▶ WHAT YOU WILL DO
Every entry needs to be repeated exactly, with nothing left out.

▶ Stored data entries
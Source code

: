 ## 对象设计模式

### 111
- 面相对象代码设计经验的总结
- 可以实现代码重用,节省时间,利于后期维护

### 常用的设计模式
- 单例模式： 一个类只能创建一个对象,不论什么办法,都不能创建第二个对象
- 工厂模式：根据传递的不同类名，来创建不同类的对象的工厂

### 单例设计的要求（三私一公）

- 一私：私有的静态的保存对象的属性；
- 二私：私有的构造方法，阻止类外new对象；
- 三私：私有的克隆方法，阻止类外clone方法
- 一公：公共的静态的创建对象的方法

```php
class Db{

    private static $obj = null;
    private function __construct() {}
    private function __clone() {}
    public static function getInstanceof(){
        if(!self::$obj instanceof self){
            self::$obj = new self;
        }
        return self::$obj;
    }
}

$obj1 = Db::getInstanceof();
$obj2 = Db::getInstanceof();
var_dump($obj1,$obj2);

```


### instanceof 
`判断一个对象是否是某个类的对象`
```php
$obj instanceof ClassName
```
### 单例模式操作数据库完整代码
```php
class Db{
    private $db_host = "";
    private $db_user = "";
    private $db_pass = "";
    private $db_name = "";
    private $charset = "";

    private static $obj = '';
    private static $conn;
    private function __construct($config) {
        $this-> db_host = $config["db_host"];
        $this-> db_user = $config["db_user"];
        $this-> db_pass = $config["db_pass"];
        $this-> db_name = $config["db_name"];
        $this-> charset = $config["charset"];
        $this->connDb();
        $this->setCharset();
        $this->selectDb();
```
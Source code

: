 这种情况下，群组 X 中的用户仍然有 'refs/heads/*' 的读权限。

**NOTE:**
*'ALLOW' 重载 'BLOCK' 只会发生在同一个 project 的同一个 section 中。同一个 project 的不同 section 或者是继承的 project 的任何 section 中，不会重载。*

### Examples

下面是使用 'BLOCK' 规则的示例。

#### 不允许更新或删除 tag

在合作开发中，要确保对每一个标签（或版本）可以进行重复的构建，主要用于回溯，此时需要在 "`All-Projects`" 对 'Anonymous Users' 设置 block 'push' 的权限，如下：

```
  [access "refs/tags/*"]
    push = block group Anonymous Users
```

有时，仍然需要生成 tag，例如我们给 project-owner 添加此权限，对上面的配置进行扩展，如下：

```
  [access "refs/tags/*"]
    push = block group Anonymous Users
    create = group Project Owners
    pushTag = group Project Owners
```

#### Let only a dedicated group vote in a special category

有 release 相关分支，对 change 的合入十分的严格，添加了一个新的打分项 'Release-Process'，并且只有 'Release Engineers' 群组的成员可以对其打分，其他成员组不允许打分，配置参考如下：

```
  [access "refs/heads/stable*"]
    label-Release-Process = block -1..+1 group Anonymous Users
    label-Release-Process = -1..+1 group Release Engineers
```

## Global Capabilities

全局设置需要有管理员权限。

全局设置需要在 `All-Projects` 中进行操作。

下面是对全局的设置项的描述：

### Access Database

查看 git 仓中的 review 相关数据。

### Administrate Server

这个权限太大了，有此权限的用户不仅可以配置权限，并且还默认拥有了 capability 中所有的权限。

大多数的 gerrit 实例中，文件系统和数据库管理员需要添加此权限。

▶ TASK RESULT
Source code

: ## 对象设计模式

### 111
- 面相对象代码设计经验的总结
- 可以实现代码重用,节省时间,利于后期维护

### 常用的设计模式
- 单例模式： 一个类只能创建一个对象,不论什么办法,都不能创建第二个对象
- 工厂模式：根据传递的不同类名，来创建不同类的对象的工厂

### 单例设计的要求（三私一公）

- 一私：私有的静态的保存对象的属性；
- 二私：私有的构造方法，阻止类外new对象；
- 三私：私有的克隆方法，阻止类外clone方法
- 一公：公共的静态的创建对象的方法

```php
class Db{

    private static $obj = null;
    private function __construct() {}
    private function __clone() {}
    public static function getInstanceof(){
        if(!self::$obj instanceof self){
            self::$obj = new self;
        }
        return self::$obj;
    }
}

$obj1 = Db::getInstanceof();
$obj2 = Db::getInstanceof();
var_dump($obj1,$obj2);

```


### instanceof 
`判断一个对象是否是某个类的对象`
```php
$obj instanceof ClassName
```
### 单例模式操作数据库完整代码
```php
class Db{
    private $db_host = "";
    private $db_user = "";
    private $db_pass = "";
    private $db_name = "";
    private $charset = "";

    private static $obj = '';
    private static $conn;
    private function __construct($config) {
        $this-> db_host = $config["db_host"];
        $this-> db_user = $config["db_user"];
        $this-> db_pass = $config["db_pass"];
        $this-> db_name = $config["db_name"];
        $this-> charset = $config["charset"];
        $this->connDb();
        $this->setCharset();
        $this->selectDb();
```
Source code

: 这种情况下，群组 X 中的用户仍然有 'refs/heads/*' 的读权限。

**NOTE:**
*'ALLOW' 重载 'BLOCK' 只会发生在同一个 project 的同一个 section 中。同一个 project 的不同 section 或者是继承的 project 的任何 section 中，不会重载。*

### Examples

下面是使用 'BLOCK' 规则的示例。

#### 不允许更新或删除 tag

在合作开发中，要确保对每一个标签（或版本）可以进行重复的构建，主要用于回溯，此时需要在 "`All-Projects`" 对 'Anonymous Users' 设置 block 'push' 的权限，如下：

```
  [access "refs/tags/*"]
    push = block group Anonymous Users
```

有时，仍然需要生成 tag，例如我们给 project-owner 添加此权限，对上面的配置进行扩展，如下：

```
  [access "refs/tags/*"]
    push = block group Anonymous Users
    create = group Project Owners
    pushTag = group Project Owners
```

#### Let only a dedicated group vote in a special category

有 release 相关分支，对 change 的合入十分的严格，添加了一个新的打分项 'Release-Process'，并且只有 'Release Engineers' 群组的成员可以对其打分，其他成员组不允许打分，配置参考如下：

```
  [access "refs/heads/stable*"]
    label-Release-Process = block -1..+1 group Anonymous Users
    label-Release-Process = -1..+1 group Release Engineers
```

## Global Capabilities

全局设置需要有管理员权限。

全局设置需要在 `All-Projects` 中进行操作。

下面是对全局的设置项的描述：

### Access Database

查看 git 仓中的 review 相关数据。

### Administrate Server

这个权限太大了，有此权限的用户不仅可以配置权限，并且还默认拥有了 capability 中所有的权限。

大多数的 gerrit 实例中，文件系统和数据库管理员需要添加此权限。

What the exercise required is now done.